Last week I participated in a NAMW teleseminar with Linda Joy Myers on Mining Your Memories. Her use of new terms and a unique slant on things left me thinking differently about my memoir. She asked us to think of 10 ‘turning points’ or moments in our lives to form the basic structure of our memoir. Her simple use of the dynamic words, ‘turning point’, instead of ‘story’, suggests movement through the arc of our story. The turning points serve as markers of our progress through events, crises and the climax until we change and the problems are resolved or at least some change is observed.
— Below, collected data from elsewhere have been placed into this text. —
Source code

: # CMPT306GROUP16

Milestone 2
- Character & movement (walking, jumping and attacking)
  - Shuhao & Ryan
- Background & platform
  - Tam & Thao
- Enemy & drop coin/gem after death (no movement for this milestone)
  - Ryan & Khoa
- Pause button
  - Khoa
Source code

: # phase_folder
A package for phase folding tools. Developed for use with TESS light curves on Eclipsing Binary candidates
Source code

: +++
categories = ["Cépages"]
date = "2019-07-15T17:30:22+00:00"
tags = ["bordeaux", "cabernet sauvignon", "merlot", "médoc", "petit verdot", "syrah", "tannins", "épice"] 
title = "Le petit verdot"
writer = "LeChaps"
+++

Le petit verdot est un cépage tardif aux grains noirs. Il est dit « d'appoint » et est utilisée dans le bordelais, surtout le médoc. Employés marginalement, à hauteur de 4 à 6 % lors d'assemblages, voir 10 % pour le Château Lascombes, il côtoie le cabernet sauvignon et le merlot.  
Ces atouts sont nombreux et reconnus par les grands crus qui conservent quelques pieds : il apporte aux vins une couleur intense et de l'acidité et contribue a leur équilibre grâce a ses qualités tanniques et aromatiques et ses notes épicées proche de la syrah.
Using this framework, I mentally reviewed my stories in chapters already written. I considered all the changes that had occurred in my life. I thought about the births of my 3 younger siblings. I thought about special people in my life: roomers who lived with us when I was a child and were like extended family . I thought of the child I was until the age of 9 and how much I changed after we moved to the suburbs. I thought about family secrets revealed when my grandfather died. I thought about the secrets I carried and how that affected me. Now I realize what the theme of my story is and how I need to shorten the time frame and write a tight focused memoir instead of a sprawling life story. The turning points or stories that I choose will be the ones that speak to my theme.
The next step will be to plot my turning points on my time line. Instead of plotting my entire life, I will plot only the first 18 years and see where that takes me.